Sen. Mark Christensen of Imperial said he would kill a bill after more than a dozen people testified against it Tuesday during a Judiciary Committee hearing.
The bill (LB 520) would have allowed registered land surveyors to enter onto land to conduct investigations after giving a “good faith attempt” to notify landowners the purpose of entering their land and providing proper identification.
Christensen said the bill was brought to him from the Professional Surveyors Association of Nebraska.
Three people testified in support of the bill and 13 testified against it during the hearing.
Todd Whitfield, a Nebraska registered land surveyor, was among those who testified for it.
He said the intent of the bill was to provide a legal avenue for private practice surveyors to enter onto a property to perform their duties without it being considered trespassing.
Doug Stevenson, a member of the Professional Surveyors Association of Nebraska, said this bill could give surveyors peace of mind while simultaneously holding them accountable.
Many of those who spoke against the bill were Nebraska landowners.
They gave similar reasons for opposing the bill, including the idea that the bill would legalize trespassing and that it was protecting bigger corporations’ rights rather than the landowners’ property rights.
“I have to wonder what Sen. Christensen’s reasons are for introducing this bill,” Susan Dunavan, a York landowner, said. “This bill gives more equality to entities than to landowners and does nothing to protect Nebraska citizens.”

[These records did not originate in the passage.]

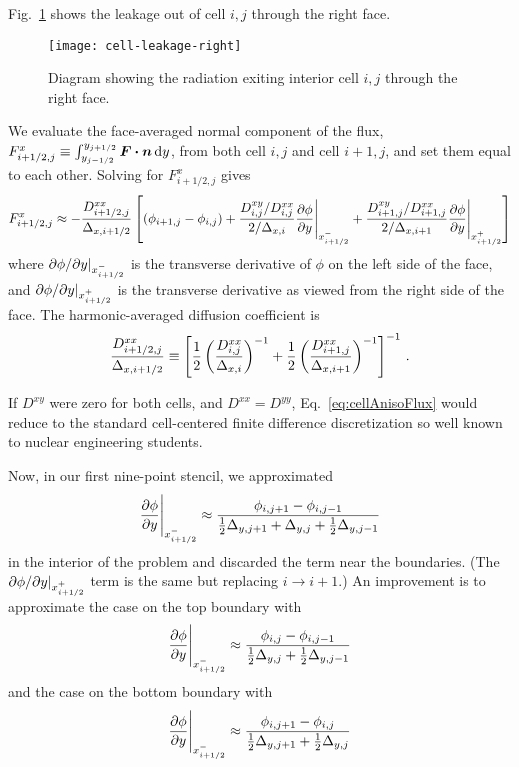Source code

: Fig.~\ref{fig:cellAnisoLeakage} shows the leakage out of cell $i,j$ through the
right face.
\begin{figure}[htb]
  \centering
  \texttt{[image: cell-leakage-right]}
  \caption{Diagram showing the radiation exiting interior cell $i,j$ through the
  right face.}
  \label{fig:cellAnisoLeakage}
\end{figure}
We evaluate the face-averaged normal component of the flux,
$F_{i+1/2,j}^x \equiv \int_{y_{j-1/2}}^{y_{j+1/2}} \bm{F} \bm{\cdot} \bm{n} \mathop{}\!\mathrm{d}
y$, from both cell $i,j$ and cell $i+1,j$, and set them equal to each other.
Solving for $F_{i+1/2,j}^x$ gives
\begin{equation} \label{eq:cellAnisoFlux}
  F_{i+1/2,j}^{x} \approx
  - \frac{D^{xx}_{i+1/2,j}}{\Delta_{x,i+1/2}}
  \left[ 
    \left( \phi_{i+1,j} - \phi_{i,j} \right)
  + \frac{D^{xy}_{i,j}/D^{xx}_{i,j}}{2/\Delta_{x,i}}
    \frac{\partial \phi}{\partial y} \Bigg|_{x_{i+1/2}^-}
  + \frac{D^{xy}_{i+1,j}/D^{xx}_{i+1,j}}{2/\Delta_{x,i+1}}
    \frac{\partial \phi}{\partial y} \Bigg|_{x_{i+1/2}^+}
  \right]
\end{equation}
where ${\partial \phi}/{\partial y} |_{x_{i+1/2}^-}$ is the transverse derivative of
$\phi$ on the left side of the face, and ${\partial \phi}/{\partial y} |_{x_{i+1/2}^+}$ is
the transverse derivative as viewed from the right side of the face.
The harmonic-averaged diffusion coefficient is
\begin{equation} \label{eq:cellEdgeDHarmonic}
  \frac{D^{xx}_{i+1/2,j}}{\Delta_{x,i+1/2}} \equiv \left[
  \frac12 \left( \frac{D^{xx}_{i,j}}{\Delta_{x,i}} \right)^{-1}
 + \frac12 \left( \frac{D^{xx}_{i+1,j}}{\Delta_{x,i+1}} \right)^{-1}
  \right]^{-1}\,.
\end{equation}

If $D^{xy}$ were zero for both cells, and $D^{xx}=D^{yy}$,
Eq.~\eqref{eq:cellAnisoFlux} would reduce to
the standard cell-centered finite difference discretization so well known to
nuclear engineering students.

Now, in our first nine-point stencil, we approximated
\begin{equation*}
  \frac{\partial \phi}{\partial y} \Bigg|_{x_{i+1/2}^-} \approx \frac{\phi_{i,j+1} -
  \phi_{i,j-1}}{\tfrac12 \Delta_{y,j+1} + \Delta_{y,j} + \tfrac12
  \Delta_{y,j-1}}
\end{equation*}
in the interior of the problem and discarded the term near the boundaries. (The 
${\partial \phi}/{\partial y} |_{x_{i+1/2}^+}$ term is the same but replacing $i\to i+1$.)
An improvement is to approximate the case on the top boundary with
\begin{equation*}
  \frac{\partial \phi}{\partial y} \Bigg|_{x_{i+1/2}^-} \approx \frac{\phi_{i,j} -
  \phi_{i,j-1}}{\tfrac12 \Delta_{y,j} + \tfrac12 \Delta_{y,j-1} }
\end{equation*}
and the case on the bottom boundary with 
\begin{equation*}
  \frac{\partial \phi}{\partial y} \Bigg|_{x_{i+1/2}^-} \approx \frac{\phi_{i,j+1} -
  \phi_{i,j}}{\tfrac12 \Delta_{y,j+1} + \tfrac12 \Delta_{y,j} }
\end{equation*}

Sen. Al Davis of Hyannis also questioned the motivation behind the bill, indicating that the proposed Keystone XL pipeline could be a source.
Many of the opposing testimonies reflected the thought that TransCanada, which wants to build the controversial oil pipeline across Nebraska, could be a corporation that would benefit from the bill.
In his closing, Christensen said he would move to kill the bill during the committee’s executive session. Applause echoed from those who testified against it.
“Normally, we don’t allow applause or emotional outburst, but in this case, it’s probably just fine,” said Sen. Brad Ashford of Omaha, the Judiciary Committee chairman.